If he did it now, he could take Gasher with him, but Gasher alone wasn’t sufficient-one look was enough to make it clear that he was telling the truth when he said he was dying already. If he went on, he might have a chance to take some of the Gasherman’s friends, too- maybe even the one he called the Tick-Tock Man.
If I’m going to ride what he calls the handsome, Jake thought, I’d just as soon go with plenty of company.
Roland would have understood.
20
JAKE WAS WRONG IN his assessment of the gunslinger’s ability to follow their path through the maze; Jake’s pack was only the most obvious bit of sign they left behind them, but Roland quickly realized he did not have to pause to look for sign. He only had to follow Oy.
He paused at several intersecting passages nevertheless, wanting to make sure, and each time he did, Oy looked back and uttered his low, impatient bark that seemed to say, Hurry up! Do you want to lose them? After the signs he saw-a track, a thread from Jake’s shirt, a scrap of bright yellow cloth from Gasher’s scarf-had three times confirmed the bumbler’s choices, Roland simply followed Oy.
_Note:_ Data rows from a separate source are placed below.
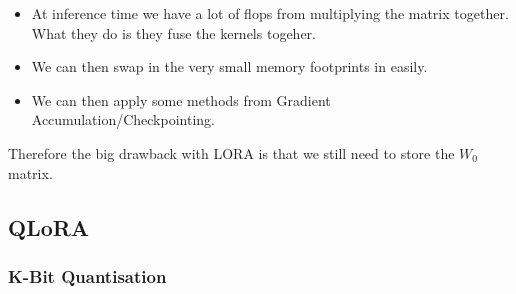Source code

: \documentclass[11pt]{article}
\begin{document}
\begin{minipage}[l]{.5\linewidth}
    \begin{figure}[H]
        \centering
    \end{figure}    
\end{minipage}\hfill
\begin{minipage}[r]{.48\linewidth}
    \begin{itemize}
        \item At inference time we have a lot of flops from multiplying the matrix together. What they do is they fuse the kernels togeher.
        \item We can then swap in the very small memory footprints in easily.
        \item We can then apply some methods from Gradient Accumulation/Checkpointing.
    \end{itemize}
\end{minipage}

Therefore the big drawback with LORA is that we still need to store the $W_0$ matrix.

\subsection{QLoRA}

\subsubsection{K-Bit Quantisation}
\end{document}
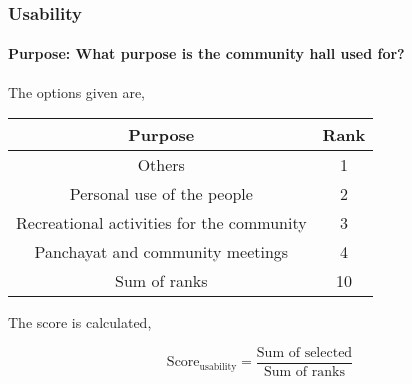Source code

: \documentclass[oneside,twocolumn]{article}
\newcommand{\tsub}[2]{\text{#1}_{\text{#2}}}
\newcommand{\dsub}[2]{\dfrac{\text{#1}}{\text{#2}}}
\newcommand{\multsel}[1]
{
	\[
		\tsub{Score}{#1} = \dsub{Sum of selected}{Sum of ranks}
	\]
}
\newenvironment{ttable}
{
\begin{center}
\begin{tabular}{c|c}
\hline
}
{
\\ \hline
\end{tabular}
\end{center}
}
\begin{document}
\subsubsection{Usability}
\paragraph{Purpose: What purpose is the community hall used for?}
The options given are,
\begin{ttable}
	Purpose & Rank \\ \hline
	Others & 1 \\
	Personal use of the people & 2 \\
	Recreational activities for the community & 3 \\
	Panchayat and community meetings & 4 \\ \hline
	Sum of ranks & 10
\end{ttable}
The score is calculated,
\multsel{usability}
\end{document}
He did not give up looking for sign, but he quit making stops to hunt for it. Then the drums started up, and it was the drums-plus Gasher’s nosiness about what Jake might be carrying-that saved Roland’s life that afternoon.
He skidded to a halt in his dusty boots, and his gun was in his hand before he realized what the sound was. When he did realize, he dropped the revolver back into its holster with an impatient grunt. He was about to go on again when his eye happened first on Jake’s pack… and then on a pair of faint, gleaming streaks in midair just to the left of it. Roland narrowed his eyes and made out two thin wires which crisscrossed at knee level not three feet in front of him. Oy, who was built low to the ground, had scurried neatly through the inverted V formed by the wires, but if not for the drums and spotting Jake’s castoff pack, Roland would have run right into them. As his eyes moved upward, tracing the not-quite-random piles of junk poised on either side of the passageway at this point, Roland’s mouth tightened. It had been a close call, and only ka had saved him.